(Plain-text document sources)
--- --- ---

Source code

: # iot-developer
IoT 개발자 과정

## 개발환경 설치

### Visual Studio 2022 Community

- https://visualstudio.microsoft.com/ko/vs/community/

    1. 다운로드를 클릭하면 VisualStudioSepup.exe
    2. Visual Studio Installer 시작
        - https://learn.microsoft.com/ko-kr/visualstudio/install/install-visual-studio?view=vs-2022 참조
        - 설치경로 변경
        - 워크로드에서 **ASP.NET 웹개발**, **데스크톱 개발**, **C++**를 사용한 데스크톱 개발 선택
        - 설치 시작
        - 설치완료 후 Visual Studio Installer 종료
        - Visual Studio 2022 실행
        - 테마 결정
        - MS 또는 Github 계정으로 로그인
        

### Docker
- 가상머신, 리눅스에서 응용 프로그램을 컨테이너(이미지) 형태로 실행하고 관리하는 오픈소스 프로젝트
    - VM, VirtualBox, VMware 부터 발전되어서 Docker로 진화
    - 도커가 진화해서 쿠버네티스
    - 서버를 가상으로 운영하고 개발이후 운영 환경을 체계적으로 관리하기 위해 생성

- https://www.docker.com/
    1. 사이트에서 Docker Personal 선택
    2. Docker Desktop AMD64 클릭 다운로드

--- --- ---

WHAT IS NEEDED — Search the lines above for the string "microsoft", then show every one that has it.

TASK SOLUTION —
- https://visualstudio.microsoft.com/ko/vs/community/
        - https://learn.microsoft.com/ko-kr/visualstudio/install/install-visual-studio?view=vs-2022 참조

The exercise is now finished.